══ Records supplied

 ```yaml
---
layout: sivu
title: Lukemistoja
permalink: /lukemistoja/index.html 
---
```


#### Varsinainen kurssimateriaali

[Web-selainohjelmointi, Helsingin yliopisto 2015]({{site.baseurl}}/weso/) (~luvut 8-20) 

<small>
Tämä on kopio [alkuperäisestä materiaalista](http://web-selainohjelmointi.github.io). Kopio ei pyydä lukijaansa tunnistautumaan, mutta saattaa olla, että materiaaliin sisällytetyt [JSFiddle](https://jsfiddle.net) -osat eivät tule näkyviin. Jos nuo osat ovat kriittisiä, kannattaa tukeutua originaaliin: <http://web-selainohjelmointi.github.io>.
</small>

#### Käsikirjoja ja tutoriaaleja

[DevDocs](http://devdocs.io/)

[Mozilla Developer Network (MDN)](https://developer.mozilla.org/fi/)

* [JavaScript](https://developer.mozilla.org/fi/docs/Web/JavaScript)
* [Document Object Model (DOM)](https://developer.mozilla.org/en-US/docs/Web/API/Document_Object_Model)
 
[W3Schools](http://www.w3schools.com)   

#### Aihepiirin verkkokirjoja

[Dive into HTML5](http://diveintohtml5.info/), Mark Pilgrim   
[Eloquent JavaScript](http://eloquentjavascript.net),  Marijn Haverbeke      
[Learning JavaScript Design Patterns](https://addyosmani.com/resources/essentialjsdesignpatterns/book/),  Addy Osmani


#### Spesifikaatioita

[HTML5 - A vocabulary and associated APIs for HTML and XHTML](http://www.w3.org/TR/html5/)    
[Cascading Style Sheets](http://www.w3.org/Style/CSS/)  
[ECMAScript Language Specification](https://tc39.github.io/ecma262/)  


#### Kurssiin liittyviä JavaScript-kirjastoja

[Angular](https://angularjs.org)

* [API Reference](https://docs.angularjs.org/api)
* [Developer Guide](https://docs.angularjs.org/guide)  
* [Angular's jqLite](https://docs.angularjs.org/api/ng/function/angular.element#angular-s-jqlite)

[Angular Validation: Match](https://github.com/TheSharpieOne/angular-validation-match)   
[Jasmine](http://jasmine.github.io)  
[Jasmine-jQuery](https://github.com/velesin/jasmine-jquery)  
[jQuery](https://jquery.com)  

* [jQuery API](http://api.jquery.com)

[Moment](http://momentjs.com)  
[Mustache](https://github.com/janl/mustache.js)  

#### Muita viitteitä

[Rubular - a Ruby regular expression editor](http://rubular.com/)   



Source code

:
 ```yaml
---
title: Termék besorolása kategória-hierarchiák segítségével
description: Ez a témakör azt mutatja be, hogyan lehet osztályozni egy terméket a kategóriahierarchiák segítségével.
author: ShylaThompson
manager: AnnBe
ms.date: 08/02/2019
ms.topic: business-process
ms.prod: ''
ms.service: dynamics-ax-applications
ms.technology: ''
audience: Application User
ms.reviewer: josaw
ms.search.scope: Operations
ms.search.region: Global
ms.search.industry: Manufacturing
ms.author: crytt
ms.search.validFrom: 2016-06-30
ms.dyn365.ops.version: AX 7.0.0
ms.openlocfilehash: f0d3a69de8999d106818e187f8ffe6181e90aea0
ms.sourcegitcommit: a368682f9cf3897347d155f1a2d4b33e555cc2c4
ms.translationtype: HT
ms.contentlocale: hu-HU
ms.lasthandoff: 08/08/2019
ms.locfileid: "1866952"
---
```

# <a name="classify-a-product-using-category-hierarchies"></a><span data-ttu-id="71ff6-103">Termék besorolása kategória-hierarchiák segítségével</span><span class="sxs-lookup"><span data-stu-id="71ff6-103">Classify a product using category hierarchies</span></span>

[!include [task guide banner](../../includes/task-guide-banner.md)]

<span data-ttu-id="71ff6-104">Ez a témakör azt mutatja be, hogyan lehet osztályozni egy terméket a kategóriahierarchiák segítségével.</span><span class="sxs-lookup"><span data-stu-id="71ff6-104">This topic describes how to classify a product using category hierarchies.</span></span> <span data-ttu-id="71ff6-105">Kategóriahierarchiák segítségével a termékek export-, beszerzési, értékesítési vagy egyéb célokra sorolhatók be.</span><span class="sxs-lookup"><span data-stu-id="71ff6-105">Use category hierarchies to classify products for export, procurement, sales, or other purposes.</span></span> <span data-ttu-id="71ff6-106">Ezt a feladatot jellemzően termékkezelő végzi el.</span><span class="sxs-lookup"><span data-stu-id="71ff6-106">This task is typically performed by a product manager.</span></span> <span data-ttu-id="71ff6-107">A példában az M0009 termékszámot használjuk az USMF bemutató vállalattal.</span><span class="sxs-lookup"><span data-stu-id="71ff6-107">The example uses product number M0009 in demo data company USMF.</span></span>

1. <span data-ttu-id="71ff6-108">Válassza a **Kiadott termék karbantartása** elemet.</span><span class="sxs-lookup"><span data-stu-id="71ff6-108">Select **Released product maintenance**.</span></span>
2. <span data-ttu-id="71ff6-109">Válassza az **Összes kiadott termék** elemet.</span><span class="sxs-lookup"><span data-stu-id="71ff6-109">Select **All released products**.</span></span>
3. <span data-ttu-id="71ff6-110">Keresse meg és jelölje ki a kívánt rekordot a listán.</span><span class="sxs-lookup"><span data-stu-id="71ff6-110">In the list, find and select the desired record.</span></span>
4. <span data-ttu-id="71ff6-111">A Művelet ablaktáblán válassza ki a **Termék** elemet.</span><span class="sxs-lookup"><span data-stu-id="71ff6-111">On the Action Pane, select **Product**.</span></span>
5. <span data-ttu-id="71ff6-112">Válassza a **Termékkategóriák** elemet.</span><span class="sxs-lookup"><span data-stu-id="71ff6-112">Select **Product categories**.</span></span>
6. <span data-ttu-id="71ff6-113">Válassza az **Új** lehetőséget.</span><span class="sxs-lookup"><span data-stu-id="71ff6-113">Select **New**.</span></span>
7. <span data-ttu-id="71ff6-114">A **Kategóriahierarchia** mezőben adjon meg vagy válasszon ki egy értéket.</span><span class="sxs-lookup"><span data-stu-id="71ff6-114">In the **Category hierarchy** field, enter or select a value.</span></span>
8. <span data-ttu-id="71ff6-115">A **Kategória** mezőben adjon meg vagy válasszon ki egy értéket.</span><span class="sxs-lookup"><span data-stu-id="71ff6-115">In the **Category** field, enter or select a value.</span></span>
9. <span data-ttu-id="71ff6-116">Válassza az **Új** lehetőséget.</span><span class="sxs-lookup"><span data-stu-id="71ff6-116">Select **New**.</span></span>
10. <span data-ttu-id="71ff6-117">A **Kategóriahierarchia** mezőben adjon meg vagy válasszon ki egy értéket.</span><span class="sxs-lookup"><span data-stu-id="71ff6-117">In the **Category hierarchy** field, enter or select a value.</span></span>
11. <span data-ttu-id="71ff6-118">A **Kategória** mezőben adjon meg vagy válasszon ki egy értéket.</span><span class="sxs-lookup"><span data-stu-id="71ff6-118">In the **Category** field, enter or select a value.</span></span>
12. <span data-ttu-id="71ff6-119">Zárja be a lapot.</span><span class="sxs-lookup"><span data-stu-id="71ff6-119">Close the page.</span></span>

════

## What is being asked
Each line above that has the word "Jasmine" must be copied.

## Answer for the task
[Jasmine](http://jasmine.github.io)  
[Jasmine-jQuery](https://github.com/velesin/jasmine-jquery)  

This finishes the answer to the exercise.